EXERCISE DETAILS >> Please reproduce, exactly and with nothing added, the line containing "In the Moses" and every line after it to the end of the records.

************

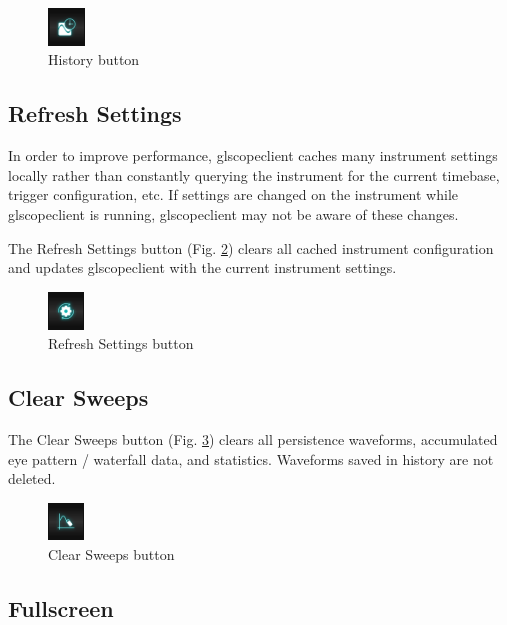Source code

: \begin{figure}[h]
\centering
\includegraphics[height=1cm]{images/history-button.png}
\caption{History button}
\label{historybutton}
\end{figure}

\subsection{Refresh Settings}

In order to improve performance, glscopeclient caches many instrument settings locally rather than constantly querying
the instrument for the current timebase, trigger configuration, etc. If settings are changed on the instrument while
glscopeclient is running, glscopeclient may not be aware of these changes.

The Refresh Settings button (Fig. \ref{refreshbutton}) clears all cached instrument configuration and updates
glscopeclient with the current instrument settings.

\begin{figure}[h]
\centering
\includegraphics[height=1cm]{images/refresh-button.png}
\caption{Refresh Settings button}
\label{refreshbutton}
\end{figure}

\subsection{Clear Sweeps}

The Clear Sweeps button (Fig. \ref{clearbutton}) clears all persistence waveforms, accumulated eye pattern / waterfall
data, and statistics. Waveforms saved in history are not deleted.

\begin{figure}[h]
\centering
\includegraphics[height=1cm]{images/clear-button.png}
\caption{Clear Sweeps button}
\label{clearbutton}
\end{figure}

\subsection{Fullscreen}

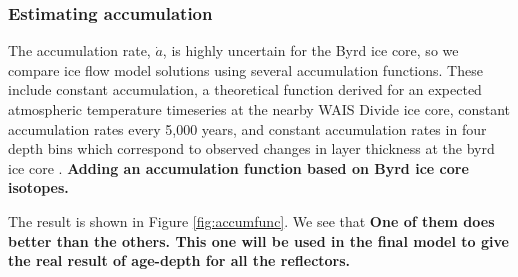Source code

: \subsubsection{Estimating accumulation}\label{accum}
The accumulation rate, $\dot{a}$, is highly uncertain for the Byrd ice core, so we compare ice flow model solutions using several accumulation functions. These include constant accumulation, a theoretical function derived for an expected atmospheric temperature timeseries at the nearby WAIS Divide ice core\citet{morse2002}, constant accumulation rates every 5,000 years, and constant accumulation rates in four depth bins which correspond to observed changes in layer thickness at the byrd ice core \citep{}. \textbf{Adding an accumulation function based on Byrd ice core isotopes.}

The result is shown in Figure \ref{fig:accumfunc}. We see that \textbf{One of them does better than the others. This one will be used in the final model to give the real result of age-depth for all the reflectors.}


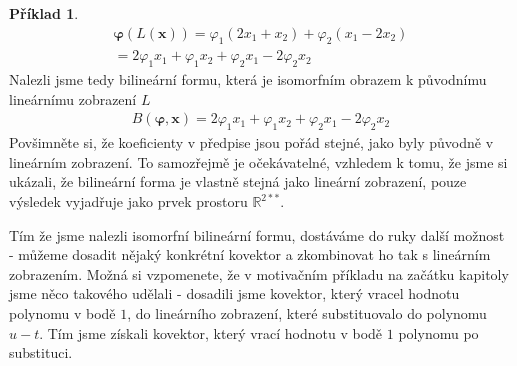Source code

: \documentclass[a5paper,12pt]{amsbook}
\theoremstyle{definition}
\newtheorem{example}{Příklad}[chapter]
\newcommand{\myvec}[1]{\mathbf{#1}}
\newcommand{\myspace}[1]{\mathbb{#1}}
\begin{document}
\begin{example}
\begin{equation*}
\begin{split}
\myvec{\varphi}(L(\myvec{x})) = \varphi_1(2x_1 + x_2) + \varphi_2(x_1 - 2x_2) \\
  = 2\varphi_1 x_1 + \varphi_1 x_2 + \varphi_2 x_1 - 2\varphi_2 x_2
\end{split}
\end{equation*}
Nalezli jsme tedy bilineární formu, která je isomorfním obrazem k původnímu lineárnímu zobrazení $L$
\begin{equation*}
\begin{split}
B(\myvec{\varphi}, \myvec{x}) = 2\varphi_1 x_1 + \varphi_1 x_2 + \varphi_2 x_1 - 2\varphi_2 x_2
\end{split}
\end{equation*}
Povšimněte si, že koeficienty v předpise jsou pořád stejné, jako byly původně v lineárním zobrazení.
To samozřejmě je očekávatelné, vzhledem k tomu, že jsme si ukázali, že bilineární forma je vlastně
stejná jako lineární zobrazení, pouze výsledek vyjadřuje jako prvek prostoru $\myspace{R}^{2**}$.

Tím že jsme nalezli isomorfní bilineární formu, dostáváme do ruky další možnost - můžeme dosadit
nějaký konkrétní kovektor a zkombinovat ho tak s lineárním zobrazením. Možná si vzpomenete, že
v motivačním příkladu na začátku kapitoly jsme něco takového udělali - dosadili jsme kovektor,
který vracel hodnotu polynomu v bodě $1$, do lineárního zobrazení, které substituovalo do
polynomu $u - t$. Tím jsme získali kovektor, který vrací hodnotu v bodě $1$ polynomu po substituci.


\end{example}
\end{document}
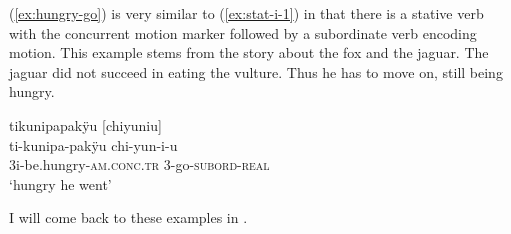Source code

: (\ref{ex:hungry-go}) is very similar to (\ref{ex:stat-i-1}) in that there is a stative verb with the concurrent motion marker followed by a subordinate verb encoding motion. This example stems from the story about the fox and the jaguar. The jaguar did not succeed in eating the vulture. Thus he has to move on, still being hungry.

\ea\label{ex:hungry-go}
\begingl
\glpreamble tikunipapakÿu \textup{[}chiyuniu\textup{]}\\
\gla ti-kunipa-pakÿu chi-yun-i-u\\
\glb 3i-be.hungry-\textsc{am.conc.tr} 3-go-\textsc{subord}-\textsc{real}\\
\glft ‘hungry he went’
\endgl
\trailingcitation{[jmx-n120429ls-x5.222]}
\xe

I will come back to these examples in .

%



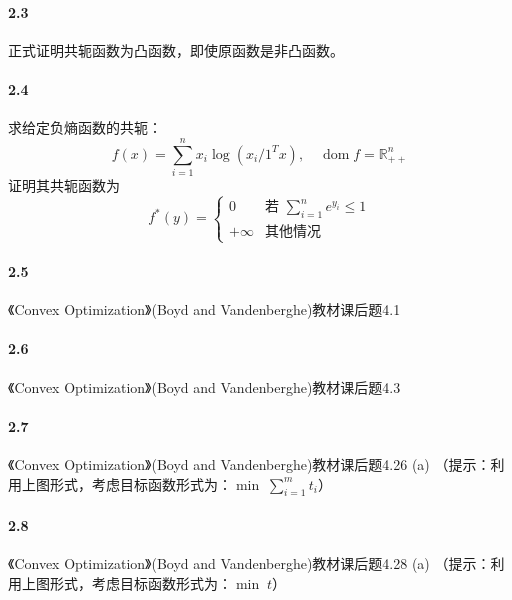 \documentclass[12pt,a4paper]{article}
\begin{document}
\paragraph{2.3} 正式证明共轭函数为凸函数，即使原函数是非凸函数。

\paragraph{2.4} 求给定负熵函数的共轭：
\[
  f(x) = \sum_{i=1}^n x_i \log(x_i / 1^T x), \quad \operatorname{dom} f = \mathbb{R}_{++}^n
\]
证明其共轭函数为
\[
  f^*(y) =
  \begin{cases}
    0 & \text{若 } \sum_{i=1}^n e^{y_i} \leq 1 \\
    +\infty & \text{其他情况}
  \end{cases}
\]




\paragraph{2.5} 《Convex Optimization》(Boyd and Vandenberghe)教材课后题4.1

\paragraph{2.6} 《Convex Optimization》(Boyd and Vandenberghe)教材课后题4.3

\paragraph{2.7} 《Convex Optimization》(Boyd and Vandenberghe)教材课后题4.26 (a) （提示：利用上图形式，考虑目标函数形式为：$\min \; \sum_{i=1}^m t_i$）


\paragraph{2.8} 《Convex Optimization》(Boyd and Vandenberghe)教材课后题4.28 (a) （提示：利用上图形式，考虑目标函数形式为：$\min \; t$）
\end{document}

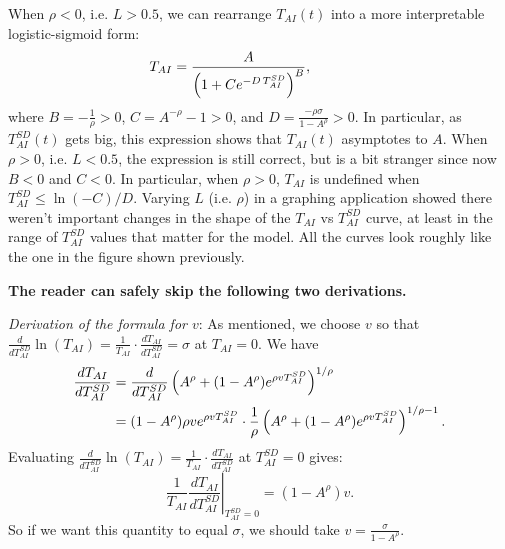 \documentclass{article}
\theoremstyle{definition}
\begin{document}
When $\rho < 0$, i.e. $L > 0.5$, we can rearrange $T_{AI}(t)$ into a more interpretable logistic-sigmoid form:
\begin{equation} \label{strange logistic}
T_{AI} = \frac{A}{\left(1+Ce^{-D \, T_{AI}^{SD}} \right)^{B}}, \hspace*{1.5cm}
\end{equation}
where $B = -\frac{1}{\rho} > 0$, $C = A^{-\rho} - 1 > 0$, and $D = \frac{-\rho \sigma}{1-A^\rho} > 0$. In particular, as $T_{AI}^{SD}(t)$ gets big, this expression shows that $T_{AI}(t)$ asymptotes to $A$. When $\rho > 0$, i.e. $L < 0.5$, the expression is still correct, but is a bit stranger since now $B < 0$ and $C < 0$. In particular, when $\rho > 0$, $T_{AI}$ is undefined when $T_{AI}^{SD} \leq \ln(-C)/D$. Varying $L$ (i.e. $\rho$) in a graphing application showed there weren't important changes in the shape of the $T_{AI}$ vs $T_{AI}^{SD}$ curve, at least in the range of $T_{AI}^{SD}$ values that matter for the model. All the curves look roughly like the one in the figure shown previously.

\textbf{The reader can safely skip the following two derivations.}

\textit{Derivation of the formula for $v$}: As mentioned, we choose $v$ so that $\frac{d}{d T_{AI}^{SD}} \ln(T_{AI}) = \frac{1}{T_{AI}} \cdot \frac{d T_{AI}}{d T_{AI}^{SD}} = \sigma$ at $T_{AI} = 0$. We have
\begin{equation} \label{dTAI}
\begin{aligned}
\frac{d T_{AI}}{d T_{AI}^{SD}} &= \frac{d}{d T_{AI}^{SD}} \left(A^\rho + (1-A^\rho) e^{\rho v T_{AI}^{SD}}\right)^{1/\rho} \hspace*{1.5cm}\\
&= (1-A^\rho) \rho v e^{\rho v T_{AI}^{SD}} \cdot \frac{1}{\rho} \left(A^\rho + (1-A^\rho) e^{\rho v T_{AI}^{SD}}\right)^{1/\rho - 1}.
\end{aligned}
\end{equation}
Evaluating $\frac{d}{d T_{AI}^{SD}} \ln(T_{AI}) = \frac{1}{T_{AI}} \cdot \frac{d T_{AI}}{d T_{AI}^{SD}}$ at $T_{AI}^{SD} = 0$ gives:
\[ \left.\frac{1}{T_{AI}}\frac{d T_{AI}}{d T_{AI}^{SD}}\right|_{T_{AI}^{SD} = 0} = (1-A^\rho) v.\]
So if we want this quantity to equal $\sigma$, we should take $v = \frac{\sigma}{1-A^\rho}$.
\end{document}
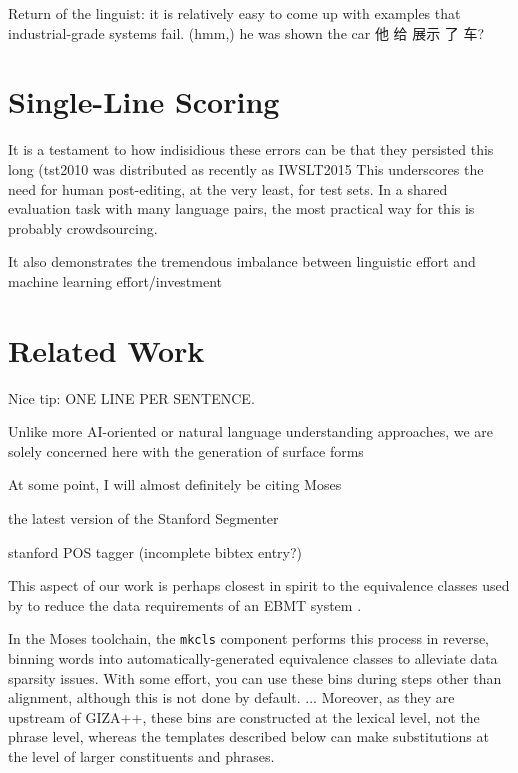 Return of the linguist: it is relatively easy to come up with examples that industrial-grade systems fail. (hmm,)
he was shown the car
他 给 展示 了 车?

\section{Single-Line Scoring}

It is a testament to how indisidious these errors can be that they persisted this long (tst2010 was distributed as recently as IWSLT2015
This underscores the need for human post-editing, at the very least, for test sets.
In a shared evaluation task with many language pairs, the most practical way for this is probably crowdsourcing.

It also demonstrates the tremendous imbalance between linguistic effort and machine learning effort/investment


\section{Related Work}
\label{sec:related}

Nice tip: ONE LINE PER SENTENCE.

Unlike more AI-oriented or natural language understanding approaches, we are solely concerned here with the generation of surface forms

At some point, I will almost definitely be citing Moses 

the latest version of the Stanford Segmenter 

stanford POS tagger (incomplete bibtex entry?) 

This aspect of our work is perhaps closest in spirit to the equivalence classes used by  to reduce the data requirements of an EBMT system .

In the Moses toolchain, the {\small \tt mkcls} component  performs this process in reverse, binning words into automatically-generated equivalence classes to alleviate data sparsity issues.
With some effort, you can use these bins during steps other than alignment, although this is not done by default.
...
Moreover, as they are upstream of GIZA++, these bins are constructed at the lexical level, not the phrase level, whereas the templates described below can make substitutions at the level of larger constituents and phrases.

************

ANSWER FOR THE TASK >>
In the Moses toolchain, the {\small \tt mkcls} component  performs this process in reverse, binning words into automatically-generated equivalence classes to alleviate data sparsity issues.
With some effort, you can use these bins during steps other than alignment, although this is not done by default.
...
Moreover, as they are upstream of GIZA++, these bins are constructed at the lexical level, not the phrase level, whereas the templates described below can make substitutions at the level of larger constituents and phrases.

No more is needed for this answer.